Muchos se preguntan si la monarquía dispone de la suficiente fuerza para sobrevivir a la muerte de Isabel II. Considero que sí. Una institución que ha perdurado mil años y resistió a los vientos antimonárquicos de la revolución francesa y el espíritu anticapitalista de la revolución bolchevique, no parece destinada a morir por embates de la demagogia populista. Desde luego, el respaldo social a la corona dependerá fundamentalmente de la conducta pública y privada del rey Carlos III. Nada de escándalos de corrupción financiera y sexual al estilo de su desprestigiado tocayo español. Y sobre todo, una constante cercanía con causas sociales como la ambiental, que es un tema predilecto del nuevo rey desde la década de 1960.

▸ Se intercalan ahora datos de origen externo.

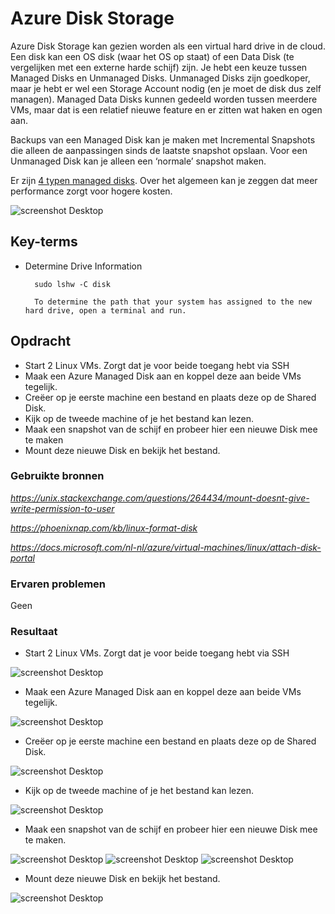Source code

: # **Azure Disk Storage**

Azure Disk Storage kan gezien worden als een virtual hard drive in de cloud. Een disk kan een OS disk (waar het OS op staat) of een Data Disk (te vergelijken met een externe harde schijf) zijn. Je hebt een keuze tussen Managed Disks en Unmanaged Disks. Unmanaged Disks zijn goedkoper, maar je hebt er wel een Storage Account nodig (en je moet de disk dus zelf managen). Managed Data Disks kunnen gedeeld worden tussen meerdere VMs, maar dat is een relatief nieuwe feature en er zitten wat haken en ogen aan.

Backups van een Managed Disk kan je maken met Incremental Snapshots die alleen de aanpassingen sinds de laatste snapshot opslaan. Voor een Unmanaged Disk kan je alleen een ‘normale’ snapshot maken.

Er zijn [4 typen managed disks](https://docs.microsoft.com/en-us/azure/virtual-machines/disks-types). Over het algemeen kan je zeggen dat meer performance zorgt voor hogere kosten. 

![screenshot Desktop](../00_includes/AZ/AZ-07_01.png)

## **Key-terms**

- Determine Drive Information

        sudo lshw -C disk

        To determine the path that your system has assigned to the new hard drive, open a terminal and run.

## **Opdracht**

- Start 2 Linux VMs. Zorgt dat je voor beide toegang hebt via SSH
- Maak een Azure Managed Disk aan en koppel deze aan beide VMs tegelijk.
- Creëer op je eerste machine een bestand en plaats deze op de Shared Disk.
- Kijk op de tweede machine of je het bestand kan lezen.
- Maak een snapshot van de schijf en probeer hier een nieuwe Disk mee te maken
- Mount deze nieuwe Disk en bekijk het bestand. 

### **Gebruikte bronnen**

*<https://unix.stackexchange.com/questions/264434/mount-doesnt-give-write-permission-to-user>*

*<https://phoenixnap.com/kb/linux-format-disk>*

*<https://docs.microsoft.com/nl-nl/azure/virtual-machines/linux/attach-disk-portal>*

### **Ervaren problemen**

Geen

### **Resultaat**

- Start 2 Linux VMs. Zorgt dat je voor beide toegang hebt via SSH

![screenshot Desktop](../00_includes/AZ/AZ-07_07.png)

- Maak een Azure Managed Disk aan en koppel deze aan beide VMs tegelijk.

![screenshot Desktop](../00_includes/AZ/AZ-07_02.png)

- Creëer op je eerste machine een bestand en plaats deze op de Shared Disk.

![screenshot Desktop](../00_includes/AZ/AZ-07_03.png)

- Kijk op de tweede machine of je het bestand kan lezen.

![screenshot Desktop](../00_includes/AZ/AZ-07_001.png)

- Maak een snapshot van de schijf en probeer hier een nieuwe Disk mee te maken.

![screenshot Desktop](../00_includes/AZ/AZ-07_08.png)
![screenshot Desktop](../00_includes/AZ/AZ-07_09.png)
![screenshot Desktop](../00_includes/AZ/AZ-07_10.png)

- Mount deze nieuwe Disk en bekijk het bestand.

![screenshot Desktop](../00_includes/AZ/AZ-07_11.png)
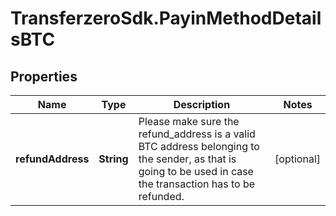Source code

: # TransferzeroSdk.PayinMethodDetailsBTC

## Properties
Name | Type | Description | Notes
------------ | ------------- | ------------- | -------------
**refundAddress** | **String** | Please make sure the refund_address is a valid BTC address belonging to the sender, as that is going to be used in case the transaction has to be refunded. | [optional] 



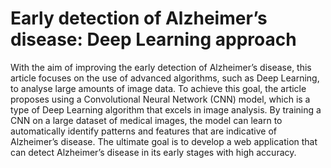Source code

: # Early detection of Alzheimer’s disease: Deep Learning approach

With the aim of improving the early detection of Alzheimer’s disease, this article focuses on the use of advanced algorithms, such as Deep Learning, to analyse large amounts of image data. To achieve this goal, the article proposes using a Convolutional Neural Network (CNN) model, which is a type of Deep Learning algorithm that excels in image analysis. By training a CNN on a large dataset of medical images, the model can learn to automatically identify patterns and features that are indicative of Alzheimer’s disease. The ultimate goal is to develop a web application that can detect Alzheimer’s disease in its early stages with high accuracy.
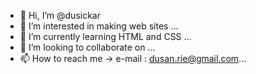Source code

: - 👋 Hi, I’m @dusickar
- 👀 I’m interested in making web sites ...
- 🌱 I’m currently learning HTML and CSS ...
- 💞️ I’m looking to collaborate on ...
- 📫 How to reach me &#8594; e-mail : dusan.rie@gmail.com...

<!---
dusickar/dusickar is a ✨ special ✨ repository because its `README.md` (this file) appears on your GitHub profile.
You can click the Preview link to take a look at your changes.
--->
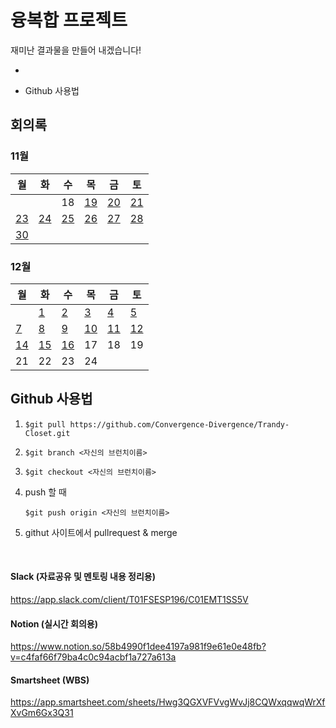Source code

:# 융복합 프로젝트

재미난 결과물을 만들어 내겠습니다! 



- [회의록]: 회의록

- Github 사용법



## 회의록



### 11월

| 월                                                           | 화                                                           | 수                                                           | 목                                                           | 금                                                           | 토                                                           |
| ------------------------------------------------------------ | ------------------------------------------------------------ | ------------------------------------------------------------ | ------------------------------------------------------------ | ------------------------------------------------------------ | ------------------------------------------------------------ |
|                                                              |                                                              | 18                                                           | [19](https://github.com/Convergence-Divergence/Trandy-Closet/blob/master/meeting/meeting201119.md) | [20](https://github.com/Convergence-Divergence/Trandy-Closet/blob/master/meeting/meeting201120.md) | [21](https://github.com/Convergence-Divergence/Trandy-Closet/blob/master/meeting/meeting201121.md) |
| [23](https://github.com/Convergence-Divergence/Trandy-Closet/blob/master/meeting/meeting201123.md) | [24](https://github.com/Convergence-Divergence/Trandy-Closet/blob/master/meeting/meeting201124.md) | [25](https://github.com/Convergence-Divergence/Trandy-Closet/blob/master/meeting/meeting201125.md) | [26](https://github.com/Convergence-Divergence/Trandy-Closet/blob/master/meeting/meeting201126.md) | [27](https://github.com/Convergence-Divergence/Trandy-Closet/blob/master/meeting/meeting201127.md) | [28](https://github.com/Convergence-Divergence/Trandy-Closet/blob/master/meeting/meeting201128.md) |
| [30](https://github.com/Convergence-Divergence/Trandy-Closet/blob/master/meeting/meeting201130.md) |                                                              |                                                              |                                                              |                                                              |                                                              |



### 12월

| 월                                                           | 화                                                           | 수                                                           | 목                                                           | 금                                                           | 토                                                           |
| ------------------------------------------------------------ | ------------------------------------------------------------ | ------------------------------------------------------------ | ------------------------------------------------------------ | ------------------------------------------------------------ | ------------------------------------------------------------ |
|                                                              | [1](https://github.com/Convergence-Divergence/Trandy-Closet/blob/master/meeting/meeting201201.md) | [2](https://github.com/Convergence-Divergence/Trandy-Closet/blob/master/meeting/meeting201202.md) | [3](https://github.com/Convergence-Divergence/Trandy-Closet/blob/master/meeting/meeting201203.md) | [4](https://github.com/Convergence-Divergence/Trandy-Closet/blob/master/meeting/meeting201204.md) | [5](https://github.com/Convergence-Divergence/Trandy-Closet/blob/master/meeting/meeting201205.md) |
| [7](https://github.com/Convergence-Divergence/Trandy-Closet/blob/master/meeting/meeting201207.md) | [8](https://github.com/Convergence-Divergence/Trandy-Closet/blob/master/meeting/meeting201208.md) | [9](https://github.com/Convergence-Divergence/Trandy-Closet/blob/master/meeting/meeting201209.md) | [10](https://github.com/Convergence-Divergence/Trandy-Closet/blob/master/meeting/meeting201210.md) | [11](https://github.com/Convergence-Divergence/Trandy-Closet/blob/master/meeting/meeting201211.md) | [12](https://github.com/Convergence-Divergence/Trandy-Closet/blob/master/meeting/meeting201212.md) |
| [14](https://github.com/Convergence-Divergence/Trandy-Closet/blob/master/meeting/meeting201214.md) | [15](https://github.com/Convergence-Divergence/Trandy-Closet/blob/master/meeting/meeting201215.md) | [16](https://github.com/Convergence-Divergence/Trandy-Closet/blob/master/meeting/meeting201216.md) | 17                                                           | 18                                                           | 19                                                           |
| 21                                                           | 22                                                           | 23                                                           | 24                                                           |                                                              |                                                              |



## Github 사용법

1. `$git pull https://github.com/Convergence-Divergence/Trandy-Closet.git`
2. `$git branch <자신의 브런치이름>`
3. `$git checkout <자신의 브런치이름>`



4. push 할 때

   `$git push origin <자신의 브런치이름>`

5. githut 사이트에서 pullrequest & merge 

<br>

#### Slack (자료공유 및 멘토링 내용 정리용)

https://app.slack.com/client/T01FSESP196/C01EMT1SS5V

#### Notion (실시간 회의용)

https://www.notion.so/58b4990f1dee4197a981f9e61e0e48fb?v=c4faf66f79ba4c0c94acbf1a727a613a

#### Smartsheet (WBS)

https://app.smartsheet.com/sheets/Hwg3QGXVFVvgWvJj8CQWxqqwqWrXfXvGm6Gx3Q31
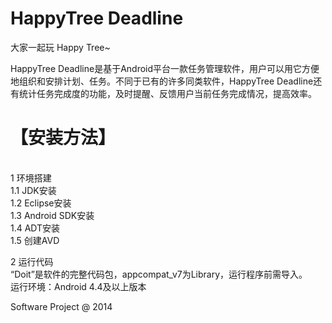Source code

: HappyTree Deadline
============================================================

<p>大家一起玩 Happy Tree~</p>
<p>HappyTree Deadline是基于Android平台一款任务管理软件，用户可以用它方便地组织和安排计划、任务。不同于已有的许多同类软件，HappyTree Deadline还有统计任务完成度的功能，及时提醒、反馈用户当前任务完成情况，提高效率。</p>

<h1>【安装方法】</h1><br>
1 环境搭建<br>
1.1    JDK安装<br>
1.2    Eclipse安装<br>
1.3    Android SDK安装<br>
1.4    ADT安装<br>
1.5    创建AVD<br>

2 运行代码<br>
“Doit”是软件的完整代码包，appcompat_v7为Library，运行程序前需导入。<br>
运行环境：Android 4.4及以上版本<br>

Software Project @ 2014

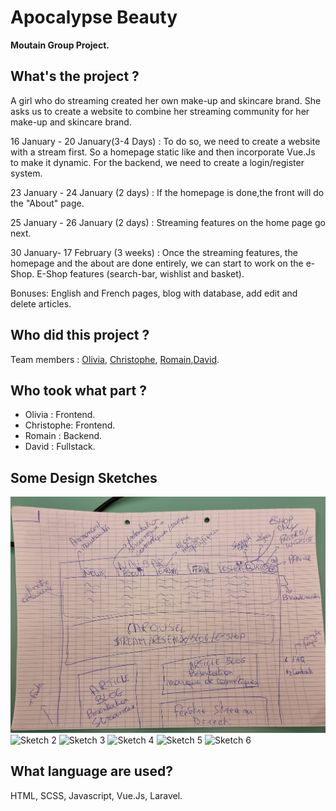 # Apocalypse Beauty

**Moutain Group Project.**

<!-- Link of the finished project : [here](https://becodeorg.github.io/hamilton-7-escapium-DaDaQue-1/). -->

## **What's the project ?**

A girl who do streaming created her own make-up and skincare brand. She asks us to create a website to combine her streaming community for her make-up and skincare brand.

16 January - 20 January(3-4 Days) :
To do so, we need to create a website with a stream first. So a homepage static like and then incorporate Vue.Js to make it dynamic. For the backend, we need to create a login/register system.

23 January - 24 January (2 days) :
If the homepage is done,the front will do the "About" page.

25 January - 26 January (2 days) :
Streaming features on the home page go next.

30 January- 17 February (3 weeks) :
Once the streaming features, the homepage and the about are done entirely, we can start to work on the e-Shop.
E-Shop features (search-bar, wishlist and basket).

Bonuses: English and French pages, blog with database, add edit and delete articles.

## **Who did this project ?**

Team members : [Olivia](https://github.com/OliviaDemaret), [Christophe](https://github.com/Crimsm), [Romain](https://github.com/Zaddes),[David](https://github.com/DAbranka).

## **Who took what part ?**

- Olivia : Frontend.
- Christophe: Frontend.
- Romain : Backend.
- David : Fullstack.

## **Some Design Sketches**

![Sketch 1](./public/img/20230112_102252.jpg "Sketch 1")
![Sketch 2](./public/img/20230112_102309.png "Sketch 2")
![Sketch 3](./public/img/20230112_102323.png "Sketch 3")
![Sketch 4](./public/img/20230112_102331.png "Sketch 4")
![Sketch 5](./public/img/20230112_102342.png "Sketch 5")
![Sketch 6](./public/img/20230112_102348.png "Sketch 6")

## **What language are used?**

HTML, SCSS, Javascript, Vue.Js, Laravel.

<!-- ## **What the easiest part ?**

- David : The Footer.
- Quentin : The navbar was pretty difficult to achieve.
- Danaé : the HTML and SCSS of each page, and the organization of all the SCSS folders. -->

<!-- ## **What the hardest part ?**

- David : Integrate the Google map and also the area icon on it.
- Quentin : Make the html of each pages.
- Danaé : the Javascript's animations. -->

En una época en la que los gobernantes y políticos se expresan con procacidad inaudita, o se insultan continuamente haciendo gala de vulgaridad manifiesta, el decoro y cuidado de su investidura que caracterizó a la reina Isabel II pueden ser ejemplos provechosos. Ella nunca se permitió públicamente una expresión desfavorable sobre sus críticos y adversarios. Sabía el peso de las palabras de una jefa de estado. Tampoco cedió a la frivolidad de exhibir su cuerpo y vida íntima en las redes sociales. Mantuvo la política en el reino de las razones y no de las emociones, para evitar su desbordamiento violento. A diferencia del apasionamiento, gritos y estridencia de los políticos latinos, Isabel II fue cuidadosa hasta con sus sonrisas, reservada siempre sobre su estado anímico. Su pecho sí era bodega, cual debe ser en una jefa de estado. Las emociones eran para desplegarse en privado, nunca en público. Por eso el mundo la admiraba, y por eso admiramos a su país. Nos enseñaron a domesticar nuestras pasiones y cultivar la civilidad. Como escribió Oscar Wilde “la cortesía primero, la moral y los sentimientos después.”